Patient self-report was used and it is subject to recall bias and overestimate adherence level. Time and budget constraints are also one hindering factors for the study. Because of cross-sectional nature of the study, it did not allow the cause-effect relationships between various factors and adherence to be addressed. Despite the limitation, this finding is useful for program managers to develop appropriate strategies to address the issue of adherence from both the clinician and the patient side in the hospital as well as the country at large.
In current study, the level of adherence to asthma medication was relatively lower when compared to others studies done in developing countries. This could alarm the health care providers of the hospital to give due attention in drug education and counseling. The major factors or reasons for missing doses were simple forgetfulness, absences of clear drug information and being busy with other things.
Based on the findings of the study, the following recommendations were forwarded to the hospital, health care providers, and other concerned bodies.
⇒ The hospital should construct a better care plan incorporating adequate drug education as main component of asthma management.
⇒ All health care providers taking care of asthma patients should monitor their adherence to prescribed medication in regular basis.
⇒ Health care providers especially pharmacists should provide accessible information to patients on their treatment plan to ensure patients keep their regular follow up, improve their patient's confidence and to avoid drug abuse.

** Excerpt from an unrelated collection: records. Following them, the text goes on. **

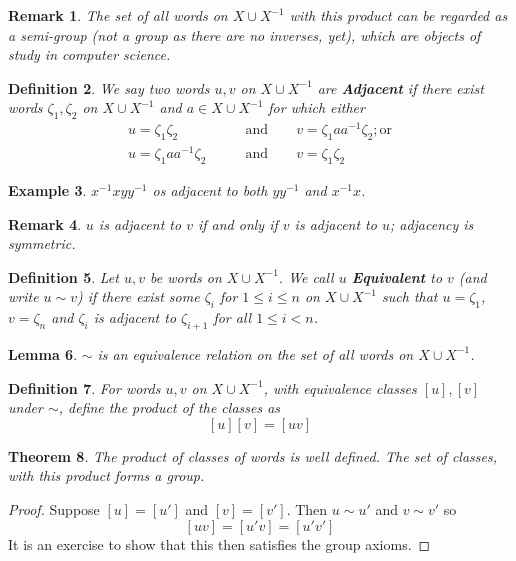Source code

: \documentclass[a4paper,10pt]{article}
\newtheorem{thm}{Theorem}
\newtheorem{Def}[thm]{Definition}
\newtheorem{eg}[thm]{Example}
\newtheorem{Lem}[thm]{Lemma}
\newtheorem{rem}[thm]{Remark}
\begin{document}
\begin{rem}
The set of all words on $X \cup X^{-1}$ with this product can be regarded as a semi-group (not a group as there are no inverses, yet), which are objects of study in computer science. 
\end{rem}

\begin{Def}
We say two words $u,v$ on $X \cup X^{-1}$ are \textbf{Adjacent} if there exist words $\zeta_1, \zeta_2$ on $X \cup X^{-1}$ and $a \in X \cup X^{-1}$ for which either
\begin{align}
u = \zeta_1 \zeta_2 \qquad &\text{and} \qquad v = \zeta_1 a a^{-1} \zeta_2; \text{or} \\
u = \zeta_1 a a^{-1} \zeta_2 \qquad &\text{and} \qquad v = \zeta_1 \zeta_2 
\end{align}
\end{Def}

\begin{eg}
$x^{-1} x y y^{-1}$ os adjacent to both $yy^{-1}$ and $x^{-1} x$.
\end{eg}

\begin{rem}
$u$ is adjacent to $v$ if and only if $v$ is adjacent to $u$; adjacency is symmetric.  
\end{rem}

\begin{Def}
Let $u,v$ be words on $X \cup X^{-1}$. We call $u$ \textbf{Equivalent} to $v$ (and write $u \sim v$) if there exist some $\zeta_i$ for $1 \leq i \leq n$ on $X \cup X^{-1}$ such that $u = \zeta_1$, $v = \zeta_n$ and $\zeta_i$ is adjacent to $\zeta_{i+1}$ for all $1 \leq i < n$. 
\end{Def}

\begin{Lem}
$\sim$ is an equivalence relation on the set of all words on $X \cup X^{-1}$.
\end{Lem}

\begin{Def}
For words $u, v$ on $X \cup X^{-1}$, with equivalence classes $[u], [v]$ under $\sim$,  define the product of the classes as
\[ [u] [v] = [uv] \]
\end{Def}

\begin{thm}
The product of classes of words is well defined. The set of classes, with this product forms a group. 
\end{thm}

\begin{proof}
Suppose $[u] = [u']$ and $[v] = [v']$. Then $u \sim u'$ and $v \sim v'$ so 
\[ [uv] = [u'v] = [u'v'] \]
It is an exercise to show that this then satisfies the group axioms.
\end{proof}
\end{document}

⇒ The clinicians need to improve relationship with their patients and counsel their patients on the regular follow up of the appointments and avoiding drug abuse.
⇒ Finally, further study should be done with inclusion of different adherence measures and advanced statistical tests using large sample size.
The authors are grateful to W/ro Birtukan Ermias, Blen Hailu and Grace Hailu, for their unreserved support throughout the study. Finally, Sodo Christian General hospital staffs and the study participants are also acknowledged for their cooperation during data collection.